JP5645617B2 - Heating medium heating device - Google Patents

Description

  The present invention relates to a heat medium heating device suitable for being mounted on an electric vehicle (for example, an electric bus) using electric energy as a power source.

  In an electric vehicle using electric energy as a power source, the interior of the vehicle cannot be heated using engine cooling water. For example, a plurality of PTC (Positive Temperature Coefficient) heaters disclosed in Patent Document 1 are used. The interior of the vehicle is heated using a heat medium heating device.

JP 2008-56044 A

  However, in the heat medium heating apparatus using a plurality of PTC heaters, outlet temperature sensors for measuring the temperature of (warm) water flowing out of the PTC heater are provided at the outlets of the PTC heaters. An inlet temperature sensor for measuring the temperature of (warm) water flowing into the PTC heater is provided at each inlet of the PTC heater. Therefore, the number of electric wires that transmit the measured values measured by the outlet temperature sensor and the inlet sensor to the heater controller, and the number of terminals (connection points) to which these electric wires are connected (connected) become very large, and the heat medium There was a problem that the heating device would be enlarged.
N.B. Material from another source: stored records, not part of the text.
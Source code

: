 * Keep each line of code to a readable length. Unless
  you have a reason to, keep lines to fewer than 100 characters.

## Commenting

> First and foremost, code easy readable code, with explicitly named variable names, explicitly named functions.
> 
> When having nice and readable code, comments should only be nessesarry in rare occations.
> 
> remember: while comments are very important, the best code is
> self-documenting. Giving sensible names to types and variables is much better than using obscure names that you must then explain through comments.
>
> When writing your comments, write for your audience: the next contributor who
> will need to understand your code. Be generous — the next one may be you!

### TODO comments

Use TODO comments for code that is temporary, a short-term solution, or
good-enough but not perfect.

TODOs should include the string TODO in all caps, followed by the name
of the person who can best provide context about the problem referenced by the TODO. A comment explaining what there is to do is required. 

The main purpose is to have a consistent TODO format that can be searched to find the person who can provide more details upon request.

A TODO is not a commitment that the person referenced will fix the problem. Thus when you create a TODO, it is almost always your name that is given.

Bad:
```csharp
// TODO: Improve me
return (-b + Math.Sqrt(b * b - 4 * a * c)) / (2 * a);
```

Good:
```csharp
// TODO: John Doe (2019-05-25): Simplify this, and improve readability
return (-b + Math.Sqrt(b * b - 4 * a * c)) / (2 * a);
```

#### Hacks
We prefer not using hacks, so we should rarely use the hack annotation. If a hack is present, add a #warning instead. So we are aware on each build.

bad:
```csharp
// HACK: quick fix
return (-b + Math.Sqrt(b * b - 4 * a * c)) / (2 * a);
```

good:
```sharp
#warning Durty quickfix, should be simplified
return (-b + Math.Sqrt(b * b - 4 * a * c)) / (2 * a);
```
  This invention is made | formed in view of such a situation, Comprising: It aims at providing the heat medium heating apparatus which can aim at simplification, size reduction, and weight reduction of an electric wire and a terminal.
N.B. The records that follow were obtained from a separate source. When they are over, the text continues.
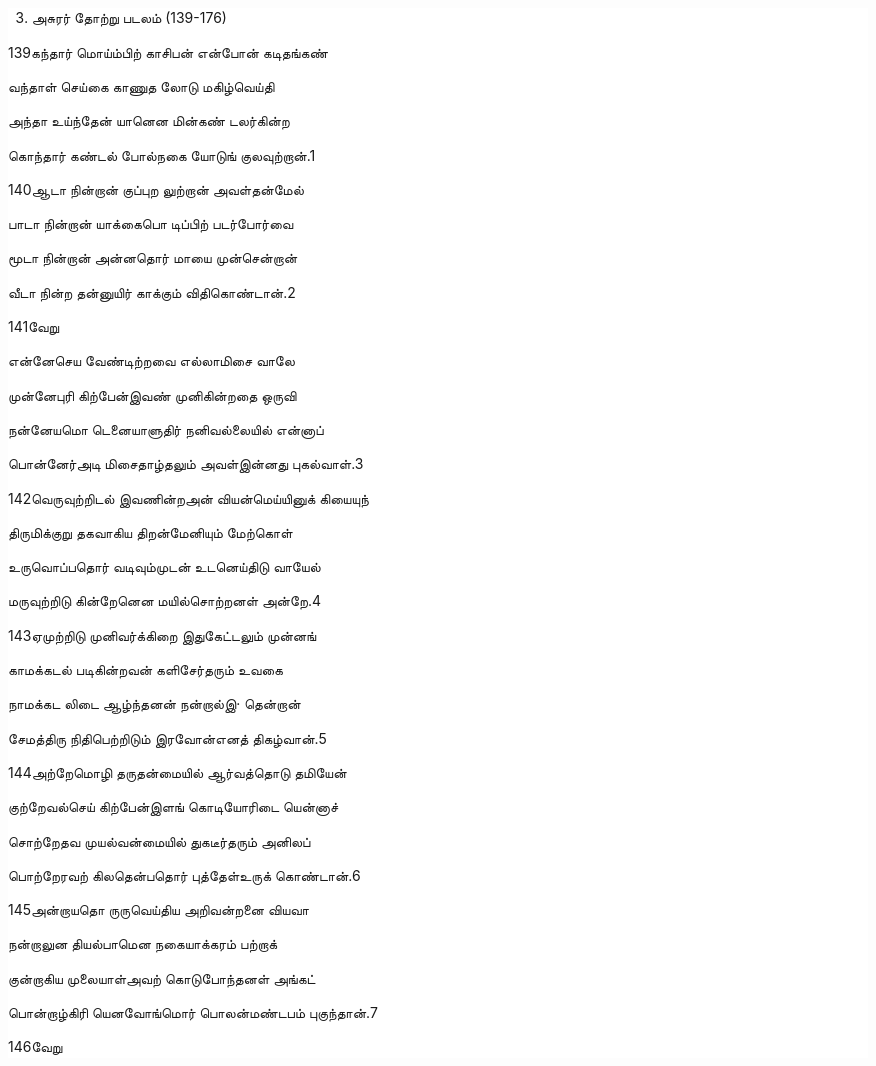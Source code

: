   

##

 3. அசுரர் தோற்று படலம் (139-176)  

  

139கந்தார் மொய்ம்பிற் காசிபன் என்போன் கடிதங்கண்  

வந்தாள் செய்கை காணுத லோடு மகிழ்வெய்தி  

அந்தா உய்ந்தேன் யானென மின்கண் டலர்கின்ற  

கொந்தார் கண்டல் போல்நகை யோடுங் குலவுற்றான்.1

 140ஆடா நின்றான் குப்புற லுற்றான் அவள்தன்மேல்  

பாடா நின்றான் யாக்கைபொ டிப்பிற் படர்போர்வை  

மூடா நின்றான் அன்னதொர் மாயை முன்சென்றான்  

வீடா நின்ற தன்னுயிர் காக்கும் விதிகொண்டான்.2

 141வேறு  

என்னேசெய வேண்டிற்றவை எல்லாமிசை வாலே  

முன்னேபுரி கிற்பேன்இவண் முனிகின்றதை ஒருவி  

நன்னேயமொ டெனையாளுதிர் நனிவல்லையில் என்னாப்  

பொன்னேர்அடி மிசைதாழ்தலும் அவள்இன்னது புகல்வாள்.3

 142வெருவுற்றிடல் இவணின்றஅன் வியன்மெய்யினுக் கியையுந்  

திருமிக்குறு தகவாகிய திறன்மேனியும் மேற்கொள்  

உருவொப்பதொர் வடிவும்முடன் உடனெய்திடு வாயேல்  

மருவுற்றிடு கின்றேனென மயில்சொற்றனள் அன்றே.4

 143ஏமுற்றிடு முனிவர்க்கிறை இதுகேட்டலும் முன்னங்  

காமக்கடல் படிகின்றவன் களிசேர்தரும் உவகை  

நாமக்கட லிடை ஆழ்ந்தனன் நன்றால்இ· தென்றான்  

சேமத்திரு நிதிபெற்றிடும் இரவோன்எனத் திகழ்வான்.5

 144அற்றேமொழி தருதன்மையில் ஆர்வத்தொடு தமியேன்  

குற்றேவல்செய் கிற்பேன்இளங் கொடியோரிடை யென்னாச்  

சொற்றேதவ முயல்வன்மையில் துகடீர்தரும் அனிலப்  

பொற்றேரவற் கிலதென்பதொர் புத்தேள்உருக் கொண்டான்.6

 145அன்றாயதொ ருருவெய்திய அறிவன்றனை வியவா  

நன்றாலுன தியல்பாமென நகையாக்கரம் பற்றாக்  

குன்றாகிய முலையாள்அவற் கொடுபோந்தனள் அங்கட்  

பொன்றாழ்கிரி யெனவோங்மொர் பொலன்மண்டபம் புகுந்தான்.7

 146வேறு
The present invention employs the following means in order to solve the above problems.
The heating medium heating device according to the present invention includes an outlet temperature sensor that measures the temperature of water flowing out,
A heating medium heating device comprising a plurality of electric heaters equipped with an inlet temperature sensor for measuring the temperature of incoming water, wherein the outlet electric wire transmits the measured value to all of the outlet temperature sensors. Is connected, and only one of the inlet temperature sensors is connected to an inlet wire that transmits a measured value, and the other end of the outlet wire and the other end of the inlet wire are connected to the heater controller, respectively. Is done .

According to the heat medium heating device of the present invention, among the plurality of inlet temperature sensors, an electric wire that transmits a measured value to only one inlet temperature sensor is connected, and the other inlet temperature sensors have a measurement. The electric wire that transmits the measured value is not connected.
Thereby, simplification of an electric wire and a terminal can be achieved, and size reduction and weight reduction can be achieved.

  The heating device for an electric vehicle according to the present invention includes the above-described heating medium heating device.

The electric vehicle heating device according to the present invention includes the heat medium heating device in which the electric wires and terminals are simplified, downsized, and lightened.
Thereby, size reduction and weight reduction of the said heating apparatus for electric vehicles can be achieved.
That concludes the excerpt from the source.